The knife was my mother’s, an heirloom, but we knew nothing of its powers. Only when I was on Olympus last time did it emerge what the blade could truly do. I do not know who forged it, or how. Eros speaks of three famous blades, forged by three brothers. The Cyclops brothers were cousins to the gods, and lived on Atlantis, where they kept their adamantine ore hidden deep beneath the earth, under a great volcano. They forged the blades for three other brothers, many aeons ago—Zeus, Poseidon, and Hades, who wielded the blades in the great rebellion, the war against the Titans. It’s said that Hades’s and Poseidon’s blades have both been lost to time, disappearing either in the great battle itself or in the long years that followed. Zeus’s blade, the First-Forged—the one Deimos now wields—is the only one whose whereabouts is still known.
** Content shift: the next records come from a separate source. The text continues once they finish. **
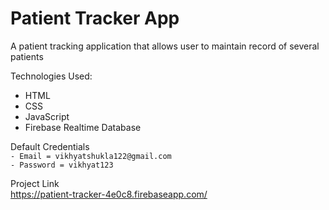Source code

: # Patient Tracker App

A patient tracking application that allows user to maintain record of several patients

Technologies Used:

- HTML
- CSS
- JavaScript
- Firebase Realtime Database

Default Credentials
<br>
`- Email = vikhyatshukla122@gmail.com`
<br>
`- Password = vikhyat123`

Project Link
<br>
https://patient-tracker-4e0c8.firebaseapp.com/
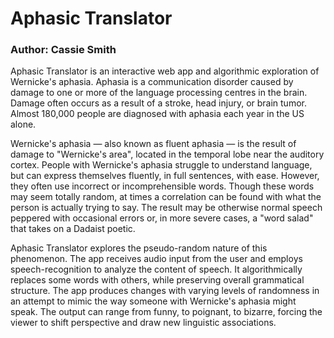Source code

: # Aphasic Translator
### Author: Cassie Smith

Aphasic Translator is an interactive web app and algorithmic exploration of Wernicke's aphasia. Aphasia is a communication disorder caused by damage to one or more of the language processing centres in the brain. Damage often occurs as a result of a stroke, head injury, or brain tumor. Almost 180,000 people are diagnosed with aphasia each year in the US alone.

Wernicke's aphasia — also known as fluent aphasia — is the result of damage to "Wernicke's area", located in the temporal lobe near the auditory cortex. People with Wernicke's aphasia struggle to understand language, but can express themselves fluently, in full sentences, with ease. However, they often use incorrect or incomprehensible words. Though these words may seem totally random, at times a correlation can be found with what the person is actually trying to say. The result may be otherwise normal speech peppered with occasional errors or, in more severe cases, a "word salad" that takes on a Dadaist poetic.

Aphasic Translator explores the pseudo-random nature of this phenomenon. The app receives audio input from the user and employs speech-recognition to analyze the content of speech. It algorithmically replaces some words with others, while preserving overall grammatical structure. The app produces changes with varying levels of randomness in an attempt to mimic the way someone with Wernicke's aphasia might speak. The output can range from funny, to poignant, to bizarre, forcing the viewer to shift perspective and draw new linguistic associations. 

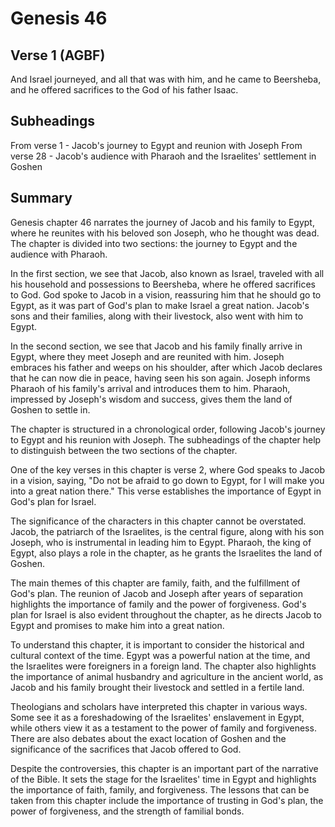 # Genesis 46

## Verse 1 (AGBF)

And Israel journeyed, and all that was with him, and he came to Beersheba, and he offered sacrifices to the God of his father Isaac.

## Subheadings

From verse 1 - Jacob's journey to Egypt and reunion with Joseph
From verse 28 - Jacob's audience with Pharaoh and the Israelites' settlement in Goshen

## Summary

Genesis chapter 46 narrates the journey of Jacob and his family to Egypt, where he reunites with his beloved son Joseph, who he thought was dead. The chapter is divided into two sections: the journey to Egypt and the audience with Pharaoh.

In the first section, we see that Jacob, also known as Israel, traveled with all his household and possessions to Beersheba, where he offered sacrifices to God. God spoke to Jacob in a vision, reassuring him that he should go to Egypt, as it was part of God's plan to make Israel a great nation. Jacob's sons and their families, along with their livestock, also went with him to Egypt.

In the second section, we see that Jacob and his family finally arrive in Egypt, where they meet Joseph and are reunited with him. Joseph embraces his father and weeps on his shoulder, after which Jacob declares that he can now die in peace, having seen his son again. Joseph informs Pharaoh of his family's arrival and introduces them to him. Pharaoh, impressed by Joseph's wisdom and success, gives them the land of Goshen to settle in.

The chapter is structured in a chronological order, following Jacob's journey to Egypt and his reunion with Joseph. The subheadings of the chapter help to distinguish between the two sections of the chapter.

One of the key verses in this chapter is verse 2, where God speaks to Jacob in a vision, saying, "Do not be afraid to go down to Egypt, for I will make you into a great nation there." This verse establishes the importance of Egypt in God's plan for Israel.

The significance of the characters in this chapter cannot be overstated. Jacob, the patriarch of the Israelites, is the central figure, along with his son Joseph, who is instrumental in leading him to Egypt. Pharaoh, the king of Egypt, also plays a role in the chapter, as he grants the Israelites the land of Goshen.

The main themes of this chapter are family, faith, and the fulfillment of God's plan. The reunion of Jacob and Joseph after years of separation highlights the importance of family and the power of forgiveness. God's plan for Israel is also evident throughout the chapter, as he directs Jacob to Egypt and promises to make him into a great nation.

To understand this chapter, it is important to consider the historical and cultural context of the time. Egypt was a powerful nation at the time, and the Israelites were foreigners in a foreign land. The chapter also highlights the importance of animal husbandry and agriculture in the ancient world, as Jacob and his family brought their livestock and settled in a fertile land.

Theologians and scholars have interpreted this chapter in various ways. Some see it as a foreshadowing of the Israelites' enslavement in Egypt, while others view it as a testament to the power of family and forgiveness. There are also debates about the exact location of Goshen and the significance of the sacrifices that Jacob offered to God.

Despite the controversies, this chapter is an important part of the narrative of the Bible. It sets the stage for the Israelites' time in Egypt and highlights the importance of faith, family, and forgiveness. The lessons that can be taken from this chapter include the importance of trusting in God's plan, the power of forgiveness, and the strength of familial bonds.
But I wonder if there were not others made in secret, by the Cyclopes or by other smiths. Perhaps, for all we know, there are many scattered about these lands, like the one my mother came to own. But if so, it seems they lie undiscovered…and for now, Deimos has the most powerful one of them all.

I turn my back on the window and the white moon outside, but its light still dances on the stone tiles, shimmering a path out my bedroom door, into the rooms beyond. Sleep will not be coming for me, not tonight. I follow the moonlight out into the maze of rooms this goddess calls home.